Laa ilaaha illaallahu Allahu Akbar.. Allahu Akbar wa Lillahil hamd...

    Masih terdengar gema takbir hingga saat tulisan ini dibuat. Suaranya begitu lantang. Allahu Akbar... Bersyukur aku bisa melewati bulan Ramadhan dan berjumpa dengan Idulfitri kesekian kalinya. Iya, Idulfitri memang momen spesial yang ditunggu-tunggu karena THRnya, ups salah karena Idulfitri adalah hari kemenangan - aku tidak tau akankah ada THR di tahun ini, tapi semoga saja ada.

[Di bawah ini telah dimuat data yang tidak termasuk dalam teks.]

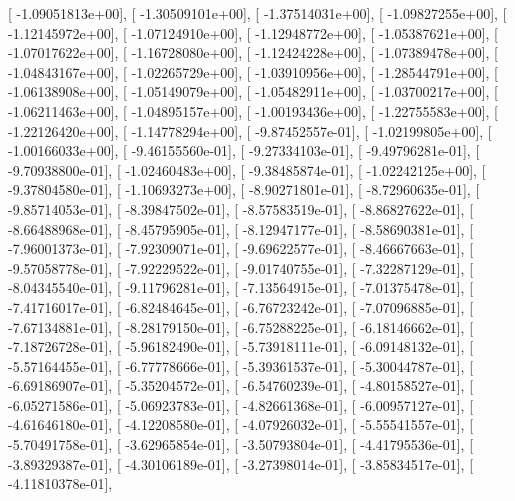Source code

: \documentclass{article}
\begin{document}
       [ -1.09051813e+00],
       [ -1.30509101e+00],
       [ -1.37514031e+00],
       [ -1.09827255e+00],
       [ -1.12145972e+00],
       [ -1.07124910e+00],
       [ -1.12948772e+00],
       [ -1.05387621e+00],
       [ -1.07017622e+00],
       [ -1.16728080e+00],
       [ -1.12424228e+00],
       [ -1.07389478e+00],
       [ -1.04843167e+00],
       [ -1.02265729e+00],
       [ -1.03910956e+00],
       [ -1.28544791e+00],
       [ -1.06138908e+00],
       [ -1.05149079e+00],
       [ -1.05482911e+00],
       [ -1.03700217e+00],
       [ -1.06211463e+00],
       [ -1.04895157e+00],
       [ -1.00193436e+00],
       [ -1.22755583e+00],
       [ -1.22126420e+00],
       [ -1.14778294e+00],
       [ -9.87452557e-01],
       [ -1.02199805e+00],
       [ -1.00166033e+00],
       [ -9.46155560e-01],
       [ -9.27334103e-01],
       [ -9.49796281e-01],
       [ -9.70938800e-01],
       [ -1.02460483e+00],
       [ -9.38485874e-01],
       [ -1.02242125e+00],
       [ -9.37804580e-01],
       [ -1.10693273e+00],
       [ -8.90271801e-01],
       [ -8.72960635e-01],
       [ -9.85714053e-01],
       [ -8.39847502e-01],
       [ -8.57583519e-01],
       [ -8.86827622e-01],
       [ -8.66488968e-01],
       [ -8.45795905e-01],
       [ -8.12947177e-01],
       [ -8.58690381e-01],
       [ -7.96001373e-01],
       [ -7.92309071e-01],
       [ -9.69622577e-01],
       [ -8.46667663e-01],
       [ -9.57058778e-01],
       [ -7.92229522e-01],
       [ -9.01740755e-01],
       [ -7.32287129e-01],
       [ -8.04345540e-01],
       [ -9.11796281e-01],
       [ -7.13564915e-01],
       [ -7.01375478e-01],
       [ -7.41716017e-01],
       [ -6.82484645e-01],
       [ -6.76723242e-01],
       [ -7.07096885e-01],
       [ -7.67134881e-01],
       [ -8.28179150e-01],
       [ -6.75288225e-01],
       [ -6.18146662e-01],
       [ -7.18726728e-01],
       [ -5.96182490e-01],
       [ -5.73918111e-01],
       [ -6.09148132e-01],
       [ -5.57164455e-01],
       [ -6.77778666e-01],
       [ -5.39361537e-01],
       [ -5.30044787e-01],
       [ -6.69186907e-01],
       [ -5.35204572e-01],
       [ -6.54760239e-01],
       [ -4.80158527e-01],
       [ -6.05271586e-01],
       [ -5.06923783e-01],
       [ -4.82661368e-01],
       [ -6.00957127e-01],
       [ -4.61646180e-01],
       [ -4.12208580e-01],
       [ -4.07926032e-01],
       [ -5.55541557e-01],
       [ -5.70491758e-01],
       [ -3.62965854e-01],
       [ -3.50793804e-01],
       [ -4.41795536e-01],
       [ -3.89329387e-01],
       [ -4.30106189e-01],
       [ -3.27398014e-01],
       [ -3.85834517e-01],
       [ -4.11810378e-01],
\end{document}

Idulfitri adalah hari dimana kita berhasil menaklukan nafsu-nafsu selama satu bulan penuh - itupun bagi mereka yang tidak asal puasa, atau yang ngaku puasa padahal sudah mampir di warteg di siang harinya. Idulfitri berarti kembali pada kesucian. Suci dari kedengkian hati, dari mencaci maki, dari berbohong, dari mencuri hak orang lain, dari segala sesuatu yang bersifat buruk.
Idulfitri bukan berarti selesai perjuangan, tapi justru menuju perjuangan yang lebih besar, berjuang dalam ke-istiqomahan di hari-hari selanjutnya.

Tahun ini seperti tahun kemarin walaupun pandemi belum berakhir, aku harap aku benar-benar kembali pada "suci".